Hybrid working is now simply how most organisations operate. Teams span offices, cities, and time zones. Decisions need to be made quickly. Context needs to travel with the work. And the people doing the work need to feel connected to each other and to a shared purpose.

That is exactly what the right collaboration platform enables. Not just video calls and chat, but a unified environment where communication, decisions, documents, and people come together — so that the distance between colleagues stops being a friction point and starts being irrelevant.

Four things worth getting right in your collaboration platform

Communication should be unified. In F1, information cannot afford to get lost between systems. The same applies to any ambitious team. When chat, meetings, telephony, and shared workspaces live in one place, things move faster and fewer things fall through the cracks.

Remote should feel equal. The people who are not physically in the room should have the same quality of experience as those who are. That means investing in the tools and habits that make hybrid working genuinely work — not just for the people in the office, but for everyone.

Less time on overhead, more time on the work itself. F1 strategists do not spend time summarising what was just discussed — they act on it. AI-assisted features like Zoom’s AI Companion automatically summarise meetings and surface action items, helping any team get closer to that ideal.

Data should inform decisions, not make them. F1 teams collect gigabytes of data per race weekend, yet when conditions change unexpectedly – a safety car, a sudden rain shower, a rival pitting early – it is human judgment that adapts the plan. The technology surfaces the insight. The person makes the call. The same principle applies in any organisation: AI summaries and dashboards are only as valuable as the decisions they enable.

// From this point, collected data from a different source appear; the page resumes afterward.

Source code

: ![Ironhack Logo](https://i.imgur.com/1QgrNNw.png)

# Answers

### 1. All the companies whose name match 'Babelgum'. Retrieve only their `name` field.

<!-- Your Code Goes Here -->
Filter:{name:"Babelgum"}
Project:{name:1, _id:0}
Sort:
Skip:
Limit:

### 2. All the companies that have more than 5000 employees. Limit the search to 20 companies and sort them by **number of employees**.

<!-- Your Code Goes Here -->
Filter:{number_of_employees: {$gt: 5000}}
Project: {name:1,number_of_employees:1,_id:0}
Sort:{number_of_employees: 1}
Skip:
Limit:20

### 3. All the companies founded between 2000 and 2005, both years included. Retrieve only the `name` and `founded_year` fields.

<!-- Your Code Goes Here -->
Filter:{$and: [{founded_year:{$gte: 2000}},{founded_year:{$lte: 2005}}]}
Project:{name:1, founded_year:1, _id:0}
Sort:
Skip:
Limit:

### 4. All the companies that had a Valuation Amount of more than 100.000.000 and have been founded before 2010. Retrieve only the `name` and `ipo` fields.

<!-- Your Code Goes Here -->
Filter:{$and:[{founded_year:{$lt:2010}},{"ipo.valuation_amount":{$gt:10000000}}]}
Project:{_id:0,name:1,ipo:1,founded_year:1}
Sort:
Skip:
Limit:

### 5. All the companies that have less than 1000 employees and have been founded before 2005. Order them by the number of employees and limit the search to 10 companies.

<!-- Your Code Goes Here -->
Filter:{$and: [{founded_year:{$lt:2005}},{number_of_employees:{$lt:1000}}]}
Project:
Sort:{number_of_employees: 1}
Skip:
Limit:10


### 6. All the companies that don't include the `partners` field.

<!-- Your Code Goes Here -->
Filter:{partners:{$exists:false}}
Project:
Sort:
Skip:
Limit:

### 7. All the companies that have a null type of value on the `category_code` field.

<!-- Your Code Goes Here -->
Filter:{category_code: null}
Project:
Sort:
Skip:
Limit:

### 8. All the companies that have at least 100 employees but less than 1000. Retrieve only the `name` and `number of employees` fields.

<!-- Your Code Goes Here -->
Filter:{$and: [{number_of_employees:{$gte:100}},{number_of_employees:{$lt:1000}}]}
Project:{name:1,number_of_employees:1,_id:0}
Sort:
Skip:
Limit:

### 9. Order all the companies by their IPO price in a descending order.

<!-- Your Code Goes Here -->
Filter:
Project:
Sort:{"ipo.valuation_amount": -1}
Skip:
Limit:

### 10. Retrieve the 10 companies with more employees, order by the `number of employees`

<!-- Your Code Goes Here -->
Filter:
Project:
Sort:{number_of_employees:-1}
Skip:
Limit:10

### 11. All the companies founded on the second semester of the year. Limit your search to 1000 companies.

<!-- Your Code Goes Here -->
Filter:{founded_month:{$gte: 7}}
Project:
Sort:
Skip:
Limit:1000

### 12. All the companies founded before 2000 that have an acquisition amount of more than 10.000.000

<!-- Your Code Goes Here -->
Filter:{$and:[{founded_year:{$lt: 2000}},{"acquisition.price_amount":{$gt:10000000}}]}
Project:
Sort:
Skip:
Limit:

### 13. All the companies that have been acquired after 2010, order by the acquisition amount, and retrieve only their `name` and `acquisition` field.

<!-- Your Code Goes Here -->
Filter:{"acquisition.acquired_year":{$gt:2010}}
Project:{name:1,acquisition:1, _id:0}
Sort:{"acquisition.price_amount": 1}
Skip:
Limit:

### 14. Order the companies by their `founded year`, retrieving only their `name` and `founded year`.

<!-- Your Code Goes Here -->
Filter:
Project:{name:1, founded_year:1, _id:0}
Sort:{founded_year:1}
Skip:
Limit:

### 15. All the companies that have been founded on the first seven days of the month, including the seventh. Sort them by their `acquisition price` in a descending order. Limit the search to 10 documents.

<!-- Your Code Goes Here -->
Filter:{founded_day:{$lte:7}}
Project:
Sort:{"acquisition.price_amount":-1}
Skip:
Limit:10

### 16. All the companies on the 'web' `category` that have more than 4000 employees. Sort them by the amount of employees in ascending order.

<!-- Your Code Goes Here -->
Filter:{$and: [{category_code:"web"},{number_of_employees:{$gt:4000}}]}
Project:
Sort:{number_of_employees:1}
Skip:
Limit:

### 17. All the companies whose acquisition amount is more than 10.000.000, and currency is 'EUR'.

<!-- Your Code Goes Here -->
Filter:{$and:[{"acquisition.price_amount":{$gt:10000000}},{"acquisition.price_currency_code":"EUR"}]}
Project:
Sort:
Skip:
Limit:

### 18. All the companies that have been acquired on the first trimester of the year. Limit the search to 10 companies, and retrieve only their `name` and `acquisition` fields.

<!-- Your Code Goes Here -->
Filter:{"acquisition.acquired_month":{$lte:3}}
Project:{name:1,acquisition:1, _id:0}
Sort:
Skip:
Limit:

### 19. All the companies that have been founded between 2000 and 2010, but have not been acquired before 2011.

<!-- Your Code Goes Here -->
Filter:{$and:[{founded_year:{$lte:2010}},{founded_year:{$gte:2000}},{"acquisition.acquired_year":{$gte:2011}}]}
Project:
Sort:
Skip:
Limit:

Getting the most out of a collaboration platform

There is one more thing F1 teaches us about performance under pressure: standing still is not an option. Top teams update roughly 80 per cent of their cars’ components over a single season. The moment they stop iterating, they start falling behind. The same applies to how organisations use their collaboration tools. Deploying a platform is not the finish line — it is the starting grid. The teams that pull ahead are the ones that keep refining how they work, adopt new features as they become available, and treat their tooling as something to be continuously optimised rather than simply maintained.

“Businesses tend to think in terms of costs. But investing in a platform like Zoom is really an investment in efficiency, and in people. It can feel complex because there is so much you can do, and the new AI features do not always make that easier to navigate. We understand that completely. That is why we are here. As the most trusted Zoom partner in the Benelux, we translate an organisation’s challenges into a Zoom setup that truly fits. We provide strategic advice and keep teams up to date on new features, developments, and updates as they arrive. You get more out of Zoom when an expert understands what your organisation actually needs to perform at its best. We transform Zoom from a communications platform into a strategic instrument that delivers measurably more value than it costs.”

— Sven Lagerweij, CEO, Duppal

The technology is there. The question is whether you use it well.

F1 teams have shown what is possible when organisations take their collaboration infrastructure seriously. The technology partners on those cars are not just sponsors; they are proof that the world’s most high-performance teams understand that how people work together matters as much as what they are working on.

When the lights go out this weekend, every team on that grid will have shown up fully prepared — strategy in place, tools connected, people aligned. The question worth asking is whether your organisation is just as well set up. Because in business, as in Formula 1, the season does not wait for anyone.